(What this task involves) From the entries below, please gather each line containing the string "Felsenstein".

[Source data]

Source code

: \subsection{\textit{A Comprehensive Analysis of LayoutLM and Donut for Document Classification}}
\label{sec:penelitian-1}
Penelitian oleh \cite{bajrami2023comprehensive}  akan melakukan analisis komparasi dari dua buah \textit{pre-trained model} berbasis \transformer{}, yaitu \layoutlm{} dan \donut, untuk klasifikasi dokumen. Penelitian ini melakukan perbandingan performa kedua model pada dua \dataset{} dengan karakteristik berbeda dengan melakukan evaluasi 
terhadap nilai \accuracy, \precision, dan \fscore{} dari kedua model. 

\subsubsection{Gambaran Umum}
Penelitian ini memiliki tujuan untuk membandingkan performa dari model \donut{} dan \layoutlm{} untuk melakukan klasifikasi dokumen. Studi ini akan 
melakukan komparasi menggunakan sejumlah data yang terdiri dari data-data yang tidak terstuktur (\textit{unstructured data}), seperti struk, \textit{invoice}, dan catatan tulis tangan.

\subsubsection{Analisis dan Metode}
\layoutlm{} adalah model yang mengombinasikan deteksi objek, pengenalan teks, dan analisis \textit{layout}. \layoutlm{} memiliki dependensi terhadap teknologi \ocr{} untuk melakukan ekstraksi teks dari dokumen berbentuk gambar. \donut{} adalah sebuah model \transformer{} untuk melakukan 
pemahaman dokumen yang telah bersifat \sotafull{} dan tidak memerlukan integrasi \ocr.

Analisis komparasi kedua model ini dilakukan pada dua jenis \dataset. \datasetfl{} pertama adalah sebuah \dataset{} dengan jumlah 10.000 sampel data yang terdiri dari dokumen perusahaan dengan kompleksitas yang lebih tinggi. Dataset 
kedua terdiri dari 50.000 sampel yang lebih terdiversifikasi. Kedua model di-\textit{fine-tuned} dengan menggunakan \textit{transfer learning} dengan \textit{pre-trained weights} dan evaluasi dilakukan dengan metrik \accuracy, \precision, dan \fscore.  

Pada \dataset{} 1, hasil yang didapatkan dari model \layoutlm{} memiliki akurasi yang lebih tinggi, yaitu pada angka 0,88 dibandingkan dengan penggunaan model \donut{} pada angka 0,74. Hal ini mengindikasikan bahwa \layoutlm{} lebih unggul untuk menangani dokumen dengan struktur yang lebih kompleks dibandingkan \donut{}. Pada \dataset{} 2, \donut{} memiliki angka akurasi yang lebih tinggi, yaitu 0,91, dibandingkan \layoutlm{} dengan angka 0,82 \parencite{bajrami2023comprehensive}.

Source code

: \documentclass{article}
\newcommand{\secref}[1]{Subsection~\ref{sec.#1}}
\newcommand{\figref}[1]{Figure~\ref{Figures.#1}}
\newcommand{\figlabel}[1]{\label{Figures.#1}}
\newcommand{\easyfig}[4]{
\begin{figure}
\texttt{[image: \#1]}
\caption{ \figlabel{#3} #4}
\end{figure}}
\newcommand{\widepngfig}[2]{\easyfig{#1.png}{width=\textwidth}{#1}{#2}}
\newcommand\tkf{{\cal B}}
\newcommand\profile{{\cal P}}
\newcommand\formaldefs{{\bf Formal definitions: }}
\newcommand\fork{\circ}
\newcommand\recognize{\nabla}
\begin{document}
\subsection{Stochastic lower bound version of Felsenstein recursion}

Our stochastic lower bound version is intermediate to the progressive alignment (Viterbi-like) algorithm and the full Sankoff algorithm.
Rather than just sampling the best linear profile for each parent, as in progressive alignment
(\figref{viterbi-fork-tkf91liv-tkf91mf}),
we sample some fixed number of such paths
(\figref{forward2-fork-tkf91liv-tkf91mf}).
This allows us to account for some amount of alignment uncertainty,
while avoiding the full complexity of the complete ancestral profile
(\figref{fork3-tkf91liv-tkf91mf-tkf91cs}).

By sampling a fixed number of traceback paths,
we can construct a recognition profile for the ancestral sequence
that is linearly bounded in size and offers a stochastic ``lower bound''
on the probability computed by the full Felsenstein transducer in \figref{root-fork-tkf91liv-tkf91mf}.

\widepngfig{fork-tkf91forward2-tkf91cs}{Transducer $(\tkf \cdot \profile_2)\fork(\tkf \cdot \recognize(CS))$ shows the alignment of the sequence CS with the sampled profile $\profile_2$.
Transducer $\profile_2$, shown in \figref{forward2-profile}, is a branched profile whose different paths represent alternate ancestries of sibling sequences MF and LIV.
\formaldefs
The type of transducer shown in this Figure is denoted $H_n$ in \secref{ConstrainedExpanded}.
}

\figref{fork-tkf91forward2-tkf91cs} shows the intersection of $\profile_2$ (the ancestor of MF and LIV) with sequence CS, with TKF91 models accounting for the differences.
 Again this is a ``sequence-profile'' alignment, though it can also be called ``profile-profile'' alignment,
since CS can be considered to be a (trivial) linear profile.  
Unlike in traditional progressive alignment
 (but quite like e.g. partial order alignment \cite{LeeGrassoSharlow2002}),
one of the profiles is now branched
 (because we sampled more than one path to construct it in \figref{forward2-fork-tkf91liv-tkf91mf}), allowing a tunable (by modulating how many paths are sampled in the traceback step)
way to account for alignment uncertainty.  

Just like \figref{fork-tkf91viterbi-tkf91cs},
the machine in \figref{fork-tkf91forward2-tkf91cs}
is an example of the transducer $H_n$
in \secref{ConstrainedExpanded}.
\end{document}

(Result for this task)
\subsection{Stochastic lower bound version of Felsenstein recursion}
on the probability computed by the full Felsenstein transducer in \figref{root-fork-tkf91liv-tkf91mf}.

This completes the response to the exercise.